Most dogs don’t want to at first, but make it very positive experience… here’s how we did it.
Initially, we would have to push our dog in saying “in your house” and immediately give a treat, close the door and then walk away not returning until the crying stopped, we would let it out with a lot of praise and a treat. Doing this over a period of time acclimated the dog to the crate until it felt comfortable, now all we have to say is “in your house” and the dog will run to the crate jump in a laydown.
Also, put in a couple of the dogs favorite toys or chew bones, but don’t pack too many items in the crate or the dog will not be able to get comfortable.
Isn’t it mean to put a dog in a Crate for extended periods of time?
No, people don’t realize that dogs spend over 80% of a twenty-four hour period… sleeping! That’s right they snooze most of the day. Keep in mind though that puppies should not be created all day initially as they will be in great distress due to having to potty, you should make arraignments for either you or a friend to get the puppy outside about every four hours until they are old enough to hold it. Imagine if you had to hold it for eight hours as a child!
Well, how long can they hold it you ask? Well, age will vary depending on the size and breed, but here is a general guide:
1 – 2 months about every two hours, slowly extending the times.
3 – 4 months about every four hours, again slowly extending the times.
After about 6 months a dog should be able to hold it for about eight hours if you have trained it right, But keep this in mind, you should feed and water the dog about two hours prior to placing it in the Crate and make sure to give it ample time to relieve itself before crating, also when waking or coming home the dog should immediately be taken outside, no playing or welcoming home until this is done.
How big should the crate be?
Dogs do not need a condo-sized crate, the crate should be just big enough for the dog to stand, turn around and lay down, if the crate is too large the dog will be able to potty in one end and sleep in the other, Just remember the old rule “a dog will not potty where it sleeps”. What we did was buy a crate that was big enough to hold a large dog (Lab) and blocked off a section making the crate half its size, that way as the dog grew we could adjust the crate size. Dogs just like kids will have accidents so don’t be hard on ’em if they soil their bed.

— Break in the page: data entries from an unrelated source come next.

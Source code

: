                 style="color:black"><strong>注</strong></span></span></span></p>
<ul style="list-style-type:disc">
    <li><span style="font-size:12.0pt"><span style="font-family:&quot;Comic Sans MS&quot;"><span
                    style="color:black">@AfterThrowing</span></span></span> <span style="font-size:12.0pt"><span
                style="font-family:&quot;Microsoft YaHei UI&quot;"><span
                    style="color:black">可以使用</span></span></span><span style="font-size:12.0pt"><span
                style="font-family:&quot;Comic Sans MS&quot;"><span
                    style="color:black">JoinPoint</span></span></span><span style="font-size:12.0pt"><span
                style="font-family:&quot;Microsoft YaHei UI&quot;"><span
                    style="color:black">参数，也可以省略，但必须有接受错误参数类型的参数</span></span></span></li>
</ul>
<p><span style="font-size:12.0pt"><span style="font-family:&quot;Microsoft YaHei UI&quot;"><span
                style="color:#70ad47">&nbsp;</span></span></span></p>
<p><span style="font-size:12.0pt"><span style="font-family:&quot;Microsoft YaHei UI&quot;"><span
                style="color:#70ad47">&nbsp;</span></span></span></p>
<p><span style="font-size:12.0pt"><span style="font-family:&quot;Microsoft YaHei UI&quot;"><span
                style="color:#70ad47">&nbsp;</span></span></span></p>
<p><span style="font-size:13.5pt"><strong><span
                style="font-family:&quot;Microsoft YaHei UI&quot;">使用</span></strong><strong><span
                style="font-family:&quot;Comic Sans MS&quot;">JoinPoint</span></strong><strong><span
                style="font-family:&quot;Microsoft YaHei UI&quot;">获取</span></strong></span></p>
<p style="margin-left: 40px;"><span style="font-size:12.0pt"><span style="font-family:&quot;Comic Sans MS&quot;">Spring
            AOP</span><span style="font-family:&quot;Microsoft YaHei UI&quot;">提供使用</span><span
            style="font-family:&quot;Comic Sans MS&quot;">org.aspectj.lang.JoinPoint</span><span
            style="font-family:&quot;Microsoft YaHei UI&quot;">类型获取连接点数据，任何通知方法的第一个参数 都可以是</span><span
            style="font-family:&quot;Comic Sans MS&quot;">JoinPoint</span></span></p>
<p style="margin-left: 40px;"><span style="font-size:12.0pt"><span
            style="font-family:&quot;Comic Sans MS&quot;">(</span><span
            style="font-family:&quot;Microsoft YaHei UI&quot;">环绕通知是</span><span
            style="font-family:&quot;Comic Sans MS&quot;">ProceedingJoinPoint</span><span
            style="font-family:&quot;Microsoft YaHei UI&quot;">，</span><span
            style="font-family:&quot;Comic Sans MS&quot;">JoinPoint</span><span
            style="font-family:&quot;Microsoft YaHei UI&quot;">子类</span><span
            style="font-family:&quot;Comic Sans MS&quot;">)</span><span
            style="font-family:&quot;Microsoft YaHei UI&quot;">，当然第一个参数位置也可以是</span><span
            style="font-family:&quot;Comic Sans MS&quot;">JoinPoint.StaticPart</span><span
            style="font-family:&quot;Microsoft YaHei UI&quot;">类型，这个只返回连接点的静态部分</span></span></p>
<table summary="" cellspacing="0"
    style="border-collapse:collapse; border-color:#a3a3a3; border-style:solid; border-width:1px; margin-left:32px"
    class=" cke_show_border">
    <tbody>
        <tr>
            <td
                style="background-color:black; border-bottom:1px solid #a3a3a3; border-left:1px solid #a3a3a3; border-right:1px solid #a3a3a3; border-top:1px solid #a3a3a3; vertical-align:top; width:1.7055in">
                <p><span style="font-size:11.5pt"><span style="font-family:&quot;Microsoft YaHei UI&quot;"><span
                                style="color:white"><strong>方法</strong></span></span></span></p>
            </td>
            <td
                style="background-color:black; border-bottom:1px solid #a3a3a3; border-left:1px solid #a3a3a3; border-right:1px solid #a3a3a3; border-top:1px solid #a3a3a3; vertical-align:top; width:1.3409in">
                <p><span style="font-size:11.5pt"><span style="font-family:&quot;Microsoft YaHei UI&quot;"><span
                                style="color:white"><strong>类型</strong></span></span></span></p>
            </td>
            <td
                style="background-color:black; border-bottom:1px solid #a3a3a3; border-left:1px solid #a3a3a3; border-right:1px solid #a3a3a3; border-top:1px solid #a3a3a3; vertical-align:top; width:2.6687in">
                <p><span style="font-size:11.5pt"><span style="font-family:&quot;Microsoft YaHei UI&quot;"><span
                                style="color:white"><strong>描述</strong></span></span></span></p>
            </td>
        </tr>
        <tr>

How long should a dog be created?
Depends on the dog and its behavior, our Golden Retriever, Champ, was created for about five months and then we slowly let have run of the house one room at a time. But on the other hand, our Chocolate Lab, Chloe, developed Separation Anxiety and became very destructive so she was crated for about 11 months until she “matured” then again she was slowly given run of the house, one room at a time. Keep in mind though that her crate is still in our bedroom, but without the door and she still sleeps in it quite a bit.